Summary of SB 25-138: Permanent Reductions to State Income Tax

Bill Information:
- Bill Number: SB 25-138
- Title: Permanent Reductions to State Income Tax
- Status: Postponed Indefinitely by the Senate Committee on State, Veterans, & Military Affairs
- Introduced: February 5, 2025
- Fiscal Note Date: May 22, 2025

Purpose and Intent

SB 25-138 aimed to implement permanent reductions to the state income tax rate in Colorado.

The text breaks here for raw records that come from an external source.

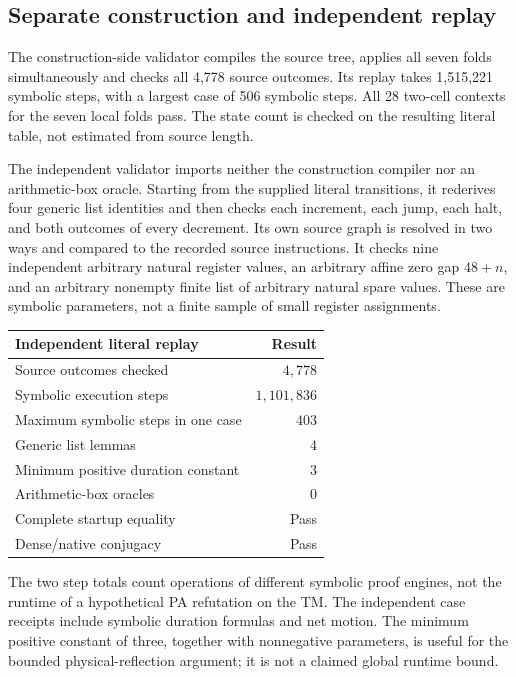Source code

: \documentclass[11pt,a4paper]{article}
\begin{document}
\subsection{Separate construction and independent replay}

The construction-side validator compiles the source tree, applies all
seven folds simultaneously and checks all 4,778 source outcomes.
Its replay takes 1,515,221 symbolic steps, with a largest case of 506
symbolic steps. All 28 two-cell contexts for the seven local folds pass.
The state count is checked on the resulting literal table, not estimated
from source length.

The independent validator imports neither the construction compiler nor
an arithmetic-box oracle. Starting from the supplied literal transitions,
it rederives four generic list identities and then checks each increment,
each jump, each halt, and both outcomes of every decrement. Its own
source graph is resolved in two ways and compared to the recorded source
instructions. It checks nine independent arbitrary natural register
values, an arbitrary affine zero gap $48+n$, and an arbitrary nonempty
finite list of arbitrary natural spare values. These are symbolic
parameters, not a finite sample of small register assignments.

\begin{center}
\begin{tabular}{lr}
\toprule
Independent literal replay & Result\\
\midrule
Source outcomes checked & $4,778$\\
Symbolic execution steps & $1,101,836$\\
Maximum symbolic steps in one case & $403$\\
Generic list lemmas & $4$\\
Minimum positive duration constant & $3$\\
Arithmetic-box oracles & $0$\\
Complete startup equality & Pass\\
Dense/native conjugacy & Pass\\
\bottomrule
\end{tabular}
\end{center}

The two step totals count operations of different symbolic proof engines,
not the runtime of a hypothetical PA refutation on the TM. The independent
case receipts include symbolic duration formulas and net motion. The
minimum positive constant of three, together with nonnegative parameters,
is useful for the bounded physical-reflection argument; it is not a
claimed global runtime bound.
\end{document}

The bill proposed a gradual decrease in the income tax rate, ultimately leading to the complete elimination of the state income tax by 2035. The intent behind this legislation was to reduce the tax burden on individuals, estates, trusts, and corporations, thereby potentially stimulating economic growth.

Key Provisions

  • Income Tax Rate Reduction:

    • For tax years 2025 through 2034, the state income tax rate would be reduced from 4.40% to 4.25%.
    • Starting with tax year 2035, the state income tax would be completely eliminated.
  • Fiscal Impact:

    • The bill projected significant reductions in state revenue:
    • FY 2024-25: Decrease of $211.9 million
    • FY 2025-26: Decrease of $457.5 million
    • FY 2026-27: Decrease of $480.2 million
    • FY 2035-36: Estimated decrease of $18.3 billion due to the elimination of the income tax.
  • State Expenditures:

    • An appropriation of $18,478 was required for the Department of Revenue in FY 2025-26 to implement the changes.
    • Additional costs of $8,702 were projected for FY 2026-27.
  • TABOR Refunds:

    • The bill was expected to decrease the amount of state revenue required for TABOR (Taxpayer's Bill of Rights) refunds, which would affect how surplus state revenue is distributed to taxpayers.

Affected Parties

  • Individuals and Corporations: The bill would have directly impacted taxpayers by reducing their income tax obligations.
  • State Revenue: The significant reduction in income tax revenue would affect state funding for various programs and services.
  • Department of Revenue: The department would incur costs related to implementing the new tax structure.

Procedural Aspects

  • The bill was introduced and assigned to the Senate Committee on State, Veterans, & Military Affairs.
  • On February 27, 2025, the committee recommended that the bill be postponed indefinitely, effectively halting its progress through the legislative process.

Conclusion

SB 25-138 proposed a substantial shift in Colorado's tax policy by reducing and ultimately eliminating the state income tax. While the bill aimed to alleviate the tax burden on residents and businesses, its indefinite postponement means that these changes will not be enacted at this time. The fiscal implications of such a reduction would have required careful consideration of state funding and budget priorities.

Compiled from official sources — confirm details with the bill’s official record.